*** Begin section ***
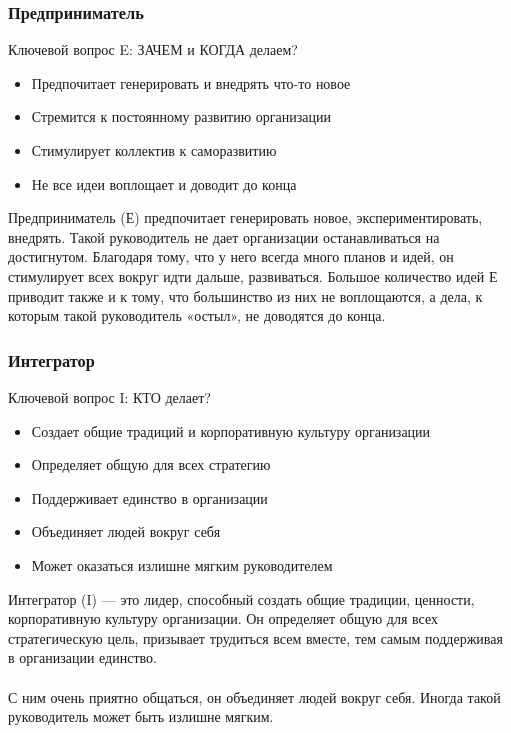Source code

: \documentclass{../industrial-development}
\begin{document}
{\begin{frame} \frametitle{Предприниматель}
	\begin{block}{Ключевой вопрос E:}
		ЗАЧЕМ и КОГДА делаем?
	\end{block}	
 \begin{itemize}
	 \item Предпочитает генерировать и внедрять что-то новое
	 \item Стремится к постоянному развитию организации
	 \item Стимулирует коллектив к саморазвитию
	 \item Не все идеи воплощает и доводит до конца
 \end{itemize}
\end{frame}
\lecturenotes
Предприниматель (Е) предпочитает генерировать новое, экспериментировать, внедрять. Такой руководитель не дает организации останавливаться на достигнутом. Благодаря тому, что у него всегда много планов и идей, он стимулирует всех вокруг идти дальше, развиваться. Большое количество идей Е приводит также и к тому, что большинство из них не воплощаются, а дела, к которым такой руководитель «остыл», не доводятся до конца. 

\begin{frame} \frametitle{Интегратор}
	\begin{block}{Ключевой вопрос I:}
		КТО делает?
	\end{block}	
 \begin{itemize}
	 \item Создает общие традиций и корпоративную культуру организации
	 \item Определяет общую для всех стратегию
	 \item Поддерживает единство в организации
	 \item Объединяет людей вокруг себя
         \item Может оказаться излишне мягким руководителем
 \end{itemize}
\end{frame}
\lecturenotes
Интегратор (I) — это лидер, способный создать общие традиции, ценности, корпоративную культуру организации. Он определяет общую для всех стратегическую цель, призывает трудиться всем вместе, тем самым поддерживая в организации единство. \\~\\ С ним очень приятно общаться, он объединяет людей вокруг себя. Иногда такой руководитель может быть излишне мягким.

}
\end{document}
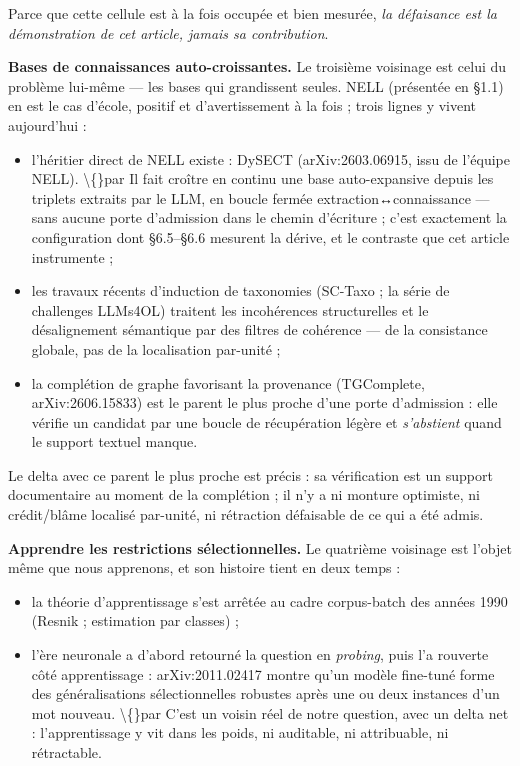 \documentclass[11pt]{article}
\begin{document}
Parce que cette cellule est à la fois occupée et bien mesurée, \emph{la défaisance est la démonstration de cet article, jamais sa contribution}.

\textbf{Bases de connaissances auto-croissantes.} Le troisième voisinage est celui du problème lui-même — les bases qui grandissent seules. NELL (présentée en §1.1) en est le cas d'école, positif et d'avertissement à la fois ; trois lignes y vivent aujourd'hui :

\begin{itemize}
\item l'héritier direct de NELL existe : DySECT (arXiv:2603.06915, issu de l'équipe NELL). \textbackslash\{\}par Il fait croître en continu une base auto-expansive depuis les triplets extraits par le LLM, en boucle fermée extraction↔connaissance — sans aucune porte d'admission dans le chemin d'écriture ; c'est exactement la configuration dont §6.5–§6.6 mesurent la dérive, et le contraste que cet article instrumente ;

\item les travaux récents d'induction de taxonomies (SC-Taxo ; la série de challenges LLMs4OL) traitent les incohérences structurelles et le désalignement sémantique par des filtres de cohérence — de la consistance globale, pas de la localisation par-unité ;
\item la complétion de graphe favorisant la provenance (TGComplete, arXiv:2606.15833) est le parent le plus proche d'une porte d'admission : elle vérifie un candidat par une boucle de récupération légère et \emph{s'abstient} quand le support textuel manque.
\end{itemize}

Le delta avec ce parent le plus proche est précis : sa vérification est un support documentaire au moment de la complétion ; il n'y a ni monture optimiste, ni crédit/blâme localisé par-unité, ni rétraction défaisable de ce qui a été admis.

\textbf{Apprendre les restrictions sélectionnelles.} Le quatrième voisinage est l'objet même que nous apprenons, et son histoire tient en deux temps :

\begin{itemize}
\item la théorie d'apprentissage s'est arrêtée au cadre corpus-batch des années 1990 (Resnik ; estimation par classes) ;
\item l'ère neuronale a d'abord retourné la question en \emph{probing}, puis l'a rouverte côté apprentissage : arXiv:2011.02417 montre qu'un modèle fine-tuné forme des généralisations sélectionnelles robustes après une ou deux instances d'un mot nouveau. \textbackslash\{\}par C'est un voisin réel de notre question, avec un delta net : l'apprentissage y vit dans les poids, ni auditable, ni attribuable, ni rétractable.
\end{itemize}
\end{document}
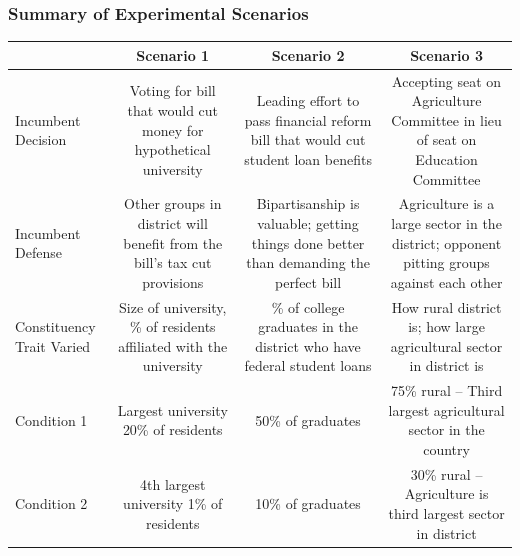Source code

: \documentclass[14pt]{beamer}
\newcommand\tb{\textbf}
\begin{document}
\begin{frame}
\frametitle{Summary of Experimental Scenarios}
\tiny
\begin{table}
	\centering
	\def\arraystretch{1.5}
	\begin{tabulary}{\linewidth}{lCCC}
	\\
	\hline
	&\tb{Scenario 1}&\tb{Scenario 2}&\tb{Scenario 3}\\
	\hline
	Incumbent Decision&Voting for bill that would cut money for hypothetical university&Leading effort to pass financial reform bill that would cut student loan benefits&Accepting seat on Agriculture Committee in lieu of seat on Education Committee\\
	\hline
	Incumbent Defense&Other groups in district will benefit from the bill’s tax cut provisions&Bipartisanship is valuable; getting things done better than demanding the perfect bill&Agriculture is a large sector in the district; opponent pitting groups against each other\\
	\hline
	Constituency Trait Varied&Size of university, 
	\% of residents affiliated with the university&\% of college graduates in the district who have federal student loans&How rural district is; how large agricultural sector in district is\\
	\hline
	Condition 1&Largest university
	20\% of residents&50\% of graduates&75\% rural --
	Third largest agricultural sector in the country
\\
	\hline
	Condition 2&4th largest university
	1\% of residents&10\% of graduates&30\% rural
-- Agriculture is third largest sector in district
\\
	\hline
	\end{tabulary}
\end{table}
\end{frame}
\end{document}
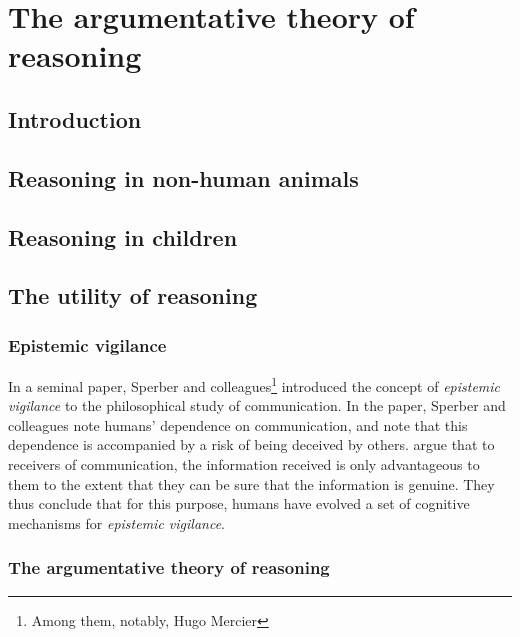 \chapter{The argumentative theory of reasoning}
\label{ch:reasoning}

\section*{Introduction}

\section{Reasoning in non-human animals}

\section{Reasoning in children}

\section{The utility of reasoning}

\subsection{Epistemic vigilance}

In a seminal \citeyear{Sperber10} paper, Sperber and colleagues\footnote{Among them, notably, Hugo Mercier} introduced the concept of \emph{epistemic vigilance} to the philosophical study of communication.
In the paper, Sperber and colleagues note humans' dependence on communication, and note that this dependence is accompanied by a risk of being deceived by others.
argue that to receivers of communication, the information received is only advantageous to them to the extent that they can be sure that the information is genuine.
They thus conclude that for this purpose, humans have evolved a set of cognitive mechanisms for \emph{epistemic vigilance}.

\subsection{The argumentative theory of reasoning}

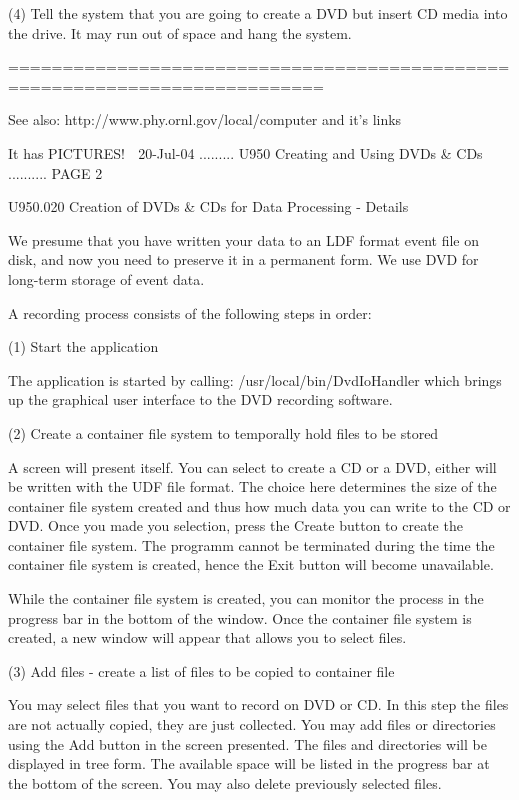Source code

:    (4)  Tell the system that you are going to create a DVD but insert CD media
   into the drive. It may run out of space and hang the system.
 
   ===========================================================================
 
       See also:   http://www.phy.ornl.gov/local/computer   and it's links
 
                                It has PICTURES!
    
   20-Jul-04 ......... U950  Creating and Using DVDs & CDs .......... PAGE   2
 
 
   U950.020  Creation of DVDs & CDs for Data Processing - Details
 
   We presume that you have written your data to an LDF format event  file  on
   disk,  and  now you need to preserve it in a permanent form. We use DVD for
   long-term storage of event data.
 
   A recording process consists of the following steps in order:
 
   (1) Start the application
 
   The application is started by  calling:  /usr/local/bin/DvdIoHandler  which
   brings up the graphical user interface to the DVD recording software.
 
   (2) Create a container file system to temporally hold files to be stored
 
   A  screen  will  present  itself.   You can select to create a CD or a DVD,
   either  will  be  written  with  the  UDF  file  format.  The  choice  here
   determines  the size of the container file system created and thus how much
   data you can write to the CD or DVD. Once you  made  you  selection,  press
   the  Create button to create the container file system. The programm cannot
   be terminated during the time the container file system is  created,  hence
   the Exit button will become unavailable.
 
   While  the container file system is created, you can monitor the process in
   the progress bar in the bottom of  the  window.  Once  the  container  file
   system  is  created,  a  new  window  will appear that allows you to select
   files.
 
   (3) Add files - create a list of files to be copied to container file
 
   You may select files that you want to record on DVD or  CD.  In  this  step
   the  files  are  not  actually copied, they are just collected. You may add
   files or directories using the Add button in  the  screen  presented.   The
   files  and directories will be displayed in tree form.  The available space
   will be listed in the progress bar at the bottom of  the  screen.  You  may
   also delete previously selected files.
 
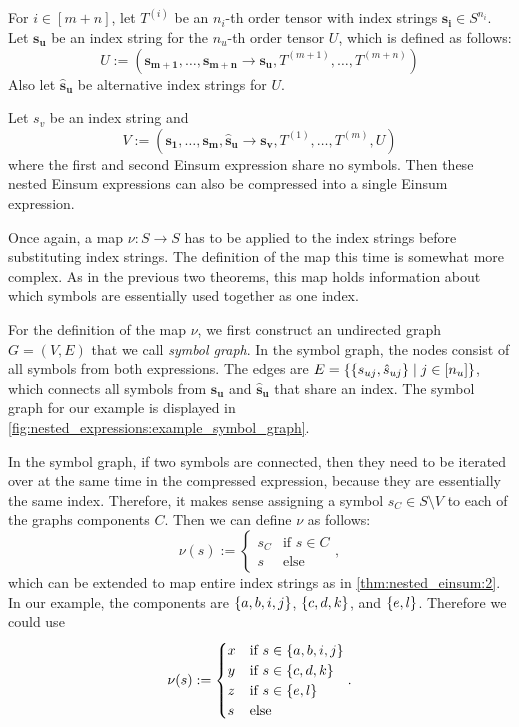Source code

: \begin{theorem}
    \label{thm:nested_einsum:4}
    For $i \in [m + n]$, let $T^{(i)}$ be an $n_i$-th order tensor with index strings $\bm{s_i} \in S^{n_i}$.
    Let $\bm{s_u}$ be an index string for the $n_u$-th order tensor $U$, which is defined as follows:
    $$U := (\bm{s_{m + 1}},\dots,\bm{s_{m + n}} \rightarrow \bm{s_u}, T^{(m + 1)},\dots,T^{(m + n)})$$
    Also let $\bm{\hat{s}_u}$ be alternative index strings for $U$.

    Let $s_v$ be an index string and
    $$V := (\bm{s_1},\dots,\bm{s_m}, \bm{\hat{s}_u} \rightarrow \bm{s_v}, T^{(1)},\dots,T^{(m)}, U)$$
    where the first and second Einsum expression share no symbols.
    Then these nested Einsum expressions can also be compressed into a single Einsum expression.

    Once again, a map $\nu: S \rightarrow S$ has to be applied to the index strings before substituting index strings.
    The definition of the map this time is somewhat more complex.
    As in the previous two theorems, this map holds information about which symbols are essentially used together as one index.

    For the definition of the map $\nu$, we first construct an undirected graph $G = (V, E)$ that we call \textit{symbol graph}.
    In the symbol graph, the nodes consist of all symbols from both expressions.
    The edges are $E = \lbrace \lbrace s_{uj}, \hat{s}_{uj} \rbrace \mid j \in [n_u] \rbrace$,
    which connects all symbols from $\bm{s_u}$ and $\bm{\hat{s}_u}$ that share an index.
    The symbol graph for our example is displayed in \autoref{fig:nested_expressions:example_symbol_graph}.

    In the symbol graph, if two symbols are connected, then they need to be iterated over at the same time in the compressed expression, because they are essentially the same index.
    Therefore, it makes sense assigning a symbol $s_C \in S \setminus V$ to each of the graphs components $C$.
    Then we can define $\nu$ as follows:
    $$\nu(s) := \begin{cases}
            s_C & \text{if } s \in C \\
            s   & \text{else}
        \end{cases},$$
    which can be extended to map entire index strings as in \autoref{thm:nested_einsum:2}.
    In our example, the components are $\lbrace a,b,i,j \rbrace$, $\lbrace c,d,k \rbrace$, and $\lbrace e,l \rbrace$.
    Therefore we could use
    $$\nu(s) := \begin{cases}
            x & \text{if } s \in \lbrace a,b,i,j \rbrace \\
            y & \text{if } s \in \lbrace c,d,k \rbrace   \\
            z & \text{if } s \in \lbrace e,l \rbrace     \\
            s & \text{else}
        \end{cases}.$$


\end{theorem}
*** End section ***
• _WHAT THE EXERCISE ASKS_: Copy exactly the line containing "In our example, the" and every line after it, ending with the last line of the records above.

• _SOLUTION TO THIS TASK_:
    In our example, the components are $\lbrace a,b,i,j \rbrace$, $\lbrace c,d,k \rbrace$, and $\lbrace e,l \rbrace$.
    Therefore we could use
    $$\nu(s) := \begin{cases}
            x & \text{if } s \in \lbrace a,b,i,j \rbrace \\
            y & \text{if } s \in \lbrace c,d,k \rbrace   \\
            z & \text{if } s \in \lbrace e,l \rbrace     \\
            s & \text{else}
        \end{cases}.$$


\end{theorem}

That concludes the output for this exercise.